(by the way, and only slightly unrelated, if you’re interested by this summary of dower’s talk, i encourage you to come next tuesday to one being given by ambassador joseph williams, former ambassador to baghdad and author of the politics of truth. he’s the one that said the bush administration was lying and they then outed his wife as a member of the CIA. shit should hit the fan. it’s from 5:45-7pm on tuesday, oct 19th, at the lone mountain campus (LM on the map) of USF in room 148. also it’s free and there’s a book signing afterwards along with some free food (yesterday they had chicken kabobs with peanut sauce!) and free wine.)
yesterday john dower gave a talk on campus about the cultures of war and the amazing similarities in speech/print between pearl harbor, hiroshima, and 9/11. these are ideas that might not be new, but which are incredibly astute and interesting so i’m going to go ahead and paraphrase his talk here.
immediately following pearl harbor, FDR claimed that it was “a date which will live in infamy” (changed from “a date which will live in world history” by FDR prior to the speech), then immediately following 9/11, newspapers along the eastern seaboard had headlines such as “INFAMY!” and “a new day of infamy”. slogans used in both the following wars were, “remember pearl harbor” and “9/11–we will never forget”, (personally, i’m surprised he didn’t make passing mention to “remember the alamo”).
for both of these two events, there was foreknowledge that an attack was coming. however, apparently the administrations didn’t feel that the enemy could actually pose a threat. FDR opined that he didn’t think “the little, yellow bastards” could carry out an action so far from their home. al-qaeda had given warning that they were planning on carrying out a “hiroshima” against the US, but again the US did not respond, and when the towers were hit the phrase “ground zero” was appropriated from hiroshima to apply to the new location on US soil.
in september of 2000, future members of the Bush administration (Rumsfeld, Cheney, etc.) composed the “project for the new american century”, in which they wrote that america needed a “catastrophic and catalyzing event; like a new pearl harbor.” there is some debate on the ‘back door to war’ theory that, in fact, FDR did nothing about the attack on pearl harbor, though he knew it was coming, because he wanted an event which would bring america together under one banner in order to enter the war against the axis. it could be said that the bush administration also wanted, or needed, an event which would brush away the uncertainties over their election and bring together a divided country to fight the war which bush desired. dower didn’t give much credence to FDR doing it on purpose, but no one asked him about bush. (hmm, if you go read the wikipedia link, it says that the quote is out of context, which sort of defeats dower’s argument there. or really, my argument, since he wasn’t advocating this theory, i just drew it out. his use of the quote was to show how one horrible act can be used to unite a country, as it did in the cases of pearl harbor and 9/11. well, the quote may not be valid in this instance, but the idea itself is still totally valid.)
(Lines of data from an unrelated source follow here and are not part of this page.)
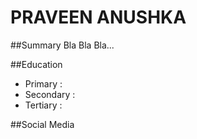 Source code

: # PRAVEEN ANUSHKA

##Summary
Bla Bla Bla...

##Education
* Primary : 
* Secondary : 
* Tertiary : 

##Social Media
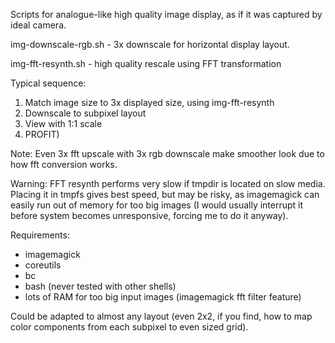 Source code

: Scripts for analogue-like high quality image display, as if it was captured
by ideal camera.

img-downscale-rgb.sh - 3x downscale for horizontal display layout.

img-fft-resynth.sh - high quality rescale using FFT transformation

Typical sequence:
1. Match image size to 3x displayed size, using img-fft-resynth
2. Downscale to subpixel layout
3. View with 1:1 scale
4. PROFIT)

Note: Even 3x fft upscale with 3x rgb downscale make smoother look due to how fft conversion works.

Warning:
FFT resynth performs very slow if tmpdir is located on slow media. Placing it in tmpfs gives best speed, but may be risky, as imagemagick can easily run out of memory for too big images (I would usually interrupt it before system becomes unresponsive, forcing me to do it anyway).

Requirements:
- imagemagick
- coreutils
- bc
- bash (never tested with other shells)
- lots of RAM for too big input images (imagemagick fft filter feature)

Could be adapted to almost any layout (even 2x2, if you find, how to map color components from each subpixel to even sized grid).
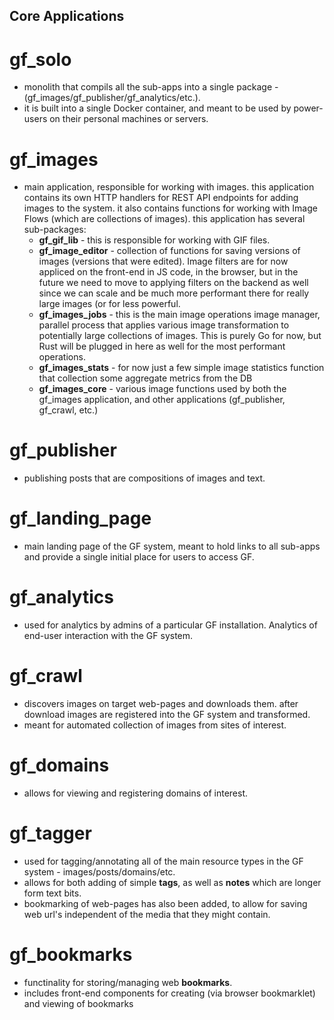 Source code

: 





## Core Applications 

# gf_solo
- monolith that compils all the sub-apps into a single package - (gf_images/gf_publisher/gf_analytics/etc.).  
- it is built into a single Docker container, and meant to be used by power-users on their personal machines or servers.  

# gf_images  
- main application, responsible for working with images. this application contains its own HTTP handlers for REST API endpoints for adding images to the system. it also contains functions for working with Image Flows (which are collections of images). this application has several sub-packages:  
    - **gf_gif_lib** - this is responsible for working with GIF files.  
    - **gf_image_editor** - collection of functions for saving versions of images (versions that were edited). Image filters are for now appliced on the front-end in JS code, in the browser, but in the future we need to move to applying filters on the backend as well since we can scale and be much more performant there for really large images (or for less powerful.  
    - **gf_images_jobs** - this is the main image operations image manager, parallel process that applies various image transformation to potentially large collections of images. This is purely Go for now, but Rust will be plugged in here as well for the most performant operations.  
    - **gf_images_stats** - for now just a few simple image statistics function that collection some aggregate metrics from the DB  
    - **gf_images_core**  - various image functions used by both the gf_images application, and other applications (gf_publisher, gf_crawl, etc.)  

# gf_publisher
- publishing posts that are compositions of images and text.

# gf_landing_page
- main landing page of the GF system, meant to hold links to all sub-apps and provide a single initial place for users to access GF. 

# gf_analytics
- used for analytics by admins of a particular GF installation. Analytics of end-user interaction with the GF system.  

# gf_crawl  
- discovers images on target web-pages and downloads them. after download images are registered into the GF system and transformed.  
- meant for automated collection of images from sites of interest.  

# gf_domains  
- allows for viewing and registering domains of interest.  

# gf_tagger  
- used for tagging/annotating all of the main resource types in the GF system - images/posts/domains/etc.  
- allows for both adding of simple **tags**, as well as **notes** which are longer form text bits.  
- bookmarking of web-pages has also been added, to allow for saving web url's independent of the media that they might contain.  

# gf_bookmarks  
- functinality for storing/managing web **bookmarks**.  
- includes front-end components for creating (via browser bookmarklet) and viewing of bookmarks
hiroshima and pearl harbor are positive and exemplary models in military circles. hiroshima as a decisive strike of “shock and awe” (as written about by harlan ullman, a military strategist whose book circled widely in the pentagon), and pearl harbor as a model for pre-emptive strike. 9/11, of course, now is also being used as a model for pre-emptive strike, and so we come in a circle, to make it full though you might think that we should have dropped an atomic bomb on baghdad. but according to ullman’s book, all we needed to do was create a “non-nuclear hiroshima”. the question is, did we manage that? or were the air strikes just not quite shocking enough?